Task goal: Could you find every line in the records below that contains the word "static" and copy it?

►

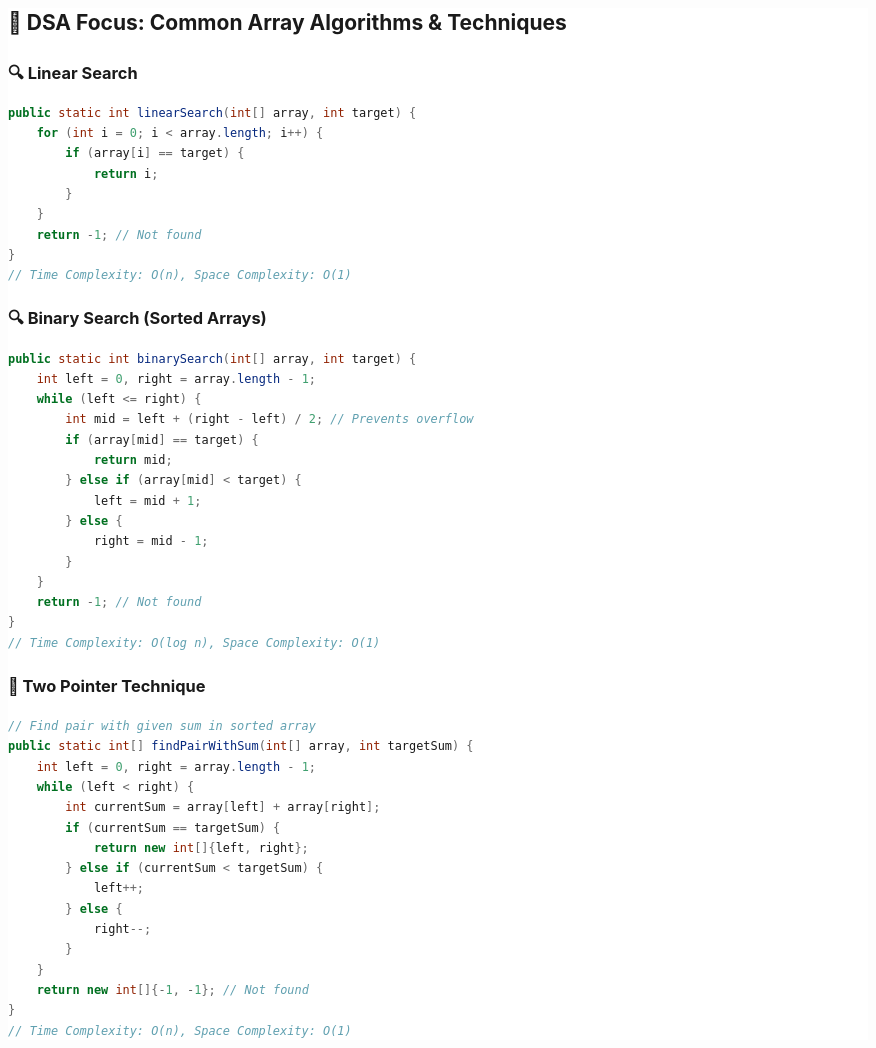 ## 🧩 DSA Focus: Common Array Algorithms & Techniques

### 🔍 Linear Search
```java
public static int linearSearch(int[] array, int target) {
    for (int i = 0; i < array.length; i++) {
        if (array[i] == target) {
            return i;
        }
    }
    return -1; // Not found
}
// Time Complexity: O(n), Space Complexity: O(1)
```

### 🔍 Binary Search (Sorted Arrays)
```java
public static int binarySearch(int[] array, int target) {
    int left = 0, right = array.length - 1;
    while (left <= right) {
        int mid = left + (right - left) / 2; // Prevents overflow
        if (array[mid] == target) {
            return mid;
        } else if (array[mid] < target) {
            left = mid + 1;
        } else {
            right = mid - 1;
        }
    }
    return -1; // Not found
}
// Time Complexity: O(log n), Space Complexity: O(1)
```

### 🔄 Two Pointer Technique
```java
// Find pair with given sum in sorted array
public static int[] findPairWithSum(int[] array, int targetSum) {
    int left = 0, right = array.length - 1;
    while (left < right) {
        int currentSum = array[left] + array[right];
        if (currentSum == targetSum) {
            return new int[]{left, right};
        } else if (currentSum < targetSum) {
            left++;
        } else {
            right--;
        }
    }
    return new int[]{-1, -1}; // Not found
}
// Time Complexity: O(n), Space Complexity: O(1)
```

◄

Output for this task:
public static int linearSearch(int[] array, int target) {
public static int binarySearch(int[] array, int target) {
public static int[] findPairWithSum(int[] array, int targetSum) {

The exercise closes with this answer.